Sandbox Configuration

{
  "name": "my-sandbox",
  "servers": 1,
  "agents": 1,
  "ttl_minutes": 60,
  "owner": "your-email@example.com"
}

Architecture

┌─────────────────┐    ┌─────────────────┐    ┌─────────────────┐
│   PowerShell    │    │   MCP Server    │    │      k3d        │
│   Scripts       │───▶│   (FastAPI)    │ ──▶│   Clusters      │
│                 │    │                 │    │                 │
│ • create_approve│    │ • Sandbox Mgmt  │    │ • Ephemeral K8s │
│   _test.ps1     │    │ • Approval Flow │    │ • Auto Cleanup  │
│ • destroy_latest│    │ • Kubeconfig    │    │                 │
│   .ps1          │    │ • Testing       │    └─────────────────┘
└─────────────────┘    │ • Metrics       │
                       │ • Audit Log     │
                       └─────────────────┘

File Structure

mcp-k3d-poc/
├── server/                    # MCP server code
│   ├── app.py                # Main FastAPI application
│   ├── requirements.txt      # Python dependencies
│   ├── mcp_manifest.json     # MCP manifest
│   ├── mcp.db               # SQLite database (auto-created)
│   └── kubeconfigs/         # Stored kubeconfigs
├── scripts/                  # Bash automation scripts
│   ├── create_demo_cluster.sh
│   └── run_demo_test.sh
├── examples/                 # Example API calls
│   ├── curl_examples.md
│   └── sample_spec.json
├── create_approve_test.ps1   # PowerShell: Create & test sandbox
├── destroy_latest.ps1        # PowerShell: Destroy latest sandbox
└── README.md

Troubleshooting

Common Issues

  1. kubectl connection fails

    • Ensure Docker Desktop is running
    • Check that the sandbox is in ACTIVE status
    • Verify kubeconfig was downloaded correctly
  2. Port conflicts

    • k3d uses random ports; check k3d cluster list for actual ports
  3. Permission denied on kubeconfig

    • The server sets appropriate file permissions automatically

Logs and Debugging

  • Server logs appear in the terminal where uvicorn is running
  • Check server/mcp.db for sandbox status
  • Use k3d cluster list to see running clusters
  • Check kubectl config view for current configuration

Development

Adding New Tests

Tests are defined in scripts/run_demo_test.sh.
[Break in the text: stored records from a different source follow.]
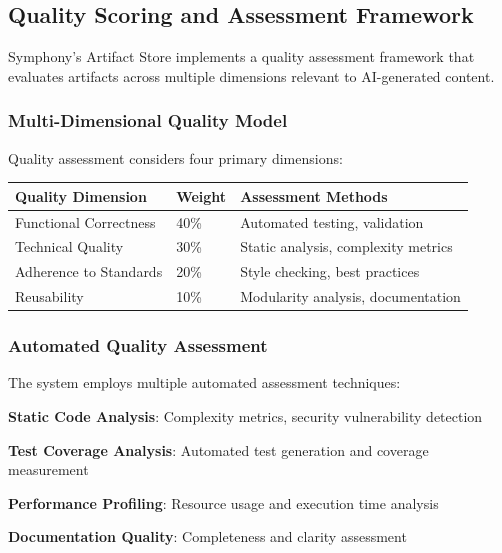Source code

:\subsection*{Quality Scoring and Assessment Framework}

Symphony's Artifact Store implements a quality assessment framework that evaluates artifacts across multiple dimensions relevant to AI-generated content.

\subsubsection*{Multi-Dimensional Quality Model}

Quality assessment considers four primary dimensions:

\begin{center}
\begin{tabular}{@{}lll@{}}
\toprule
\textbf{Quality Dimension} & \textbf{Weight} & \textbf{Assessment Methods} \\
\midrule
Functional Correctness & 40\% & Automated testing, validation \\
Technical Quality & 30\% & Static analysis, complexity metrics \\
Adherence to Standards & 20\% & Style checking, best practices \\
Reusability & 10\% & Modularity analysis, documentation \\
\bottomrule
\end{tabular}
\end{center}

\subsubsection*{Automated Quality Assessment}

The system employs multiple automated assessment techniques:

\begin{compactlist}
    \item \textbf{Static Code Analysis}: Complexity metrics, security vulnerability detection
    \item \textbf{Test Coverage Analysis}: Automated test generation and coverage measurement
    \item \textbf{Performance Profiling}: Resource usage and execution time analysis
    \item \textbf{Documentation Quality}: Completeness and clarity assessment
\end{compactlist}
To add new test types:

  1. Modify the test script to accept different test_id values
  2. Update the API to handle new test types
  3. Add test logic in the bash script

Extending the API

The server is built with FastAPI. Add new endpoints in server/app.py:

@app.post("/new_endpoint")
def new_endpoint(data: SomeModel):
    # Your logic here
    return {"result": "success"}

Security Considerations

This is a proof-of-concept implementation. For production use:

  • Authentication: Add proper user authentication and authorization
  • Encryption: Store kubeconfigs in a secure vault (e.g., HashiCorp Vault)
  • Database: Replace SQLite with PostgreSQL
  • TLS: Enable HTTPS for all API endpoints
  • RBAC: Implement role-based access control
  • Auditing: Enhanced audit logging and monitoring
  • Resource Limits: Add quotas and resource constraints

Contributing

  1. Fork the repository
  2. Create a feature branch
  3. Make your changes
  4. Test thoroughly
  5. Submit a pull request

License

This project is licensed under the MIT License - see the LICENSE file for details.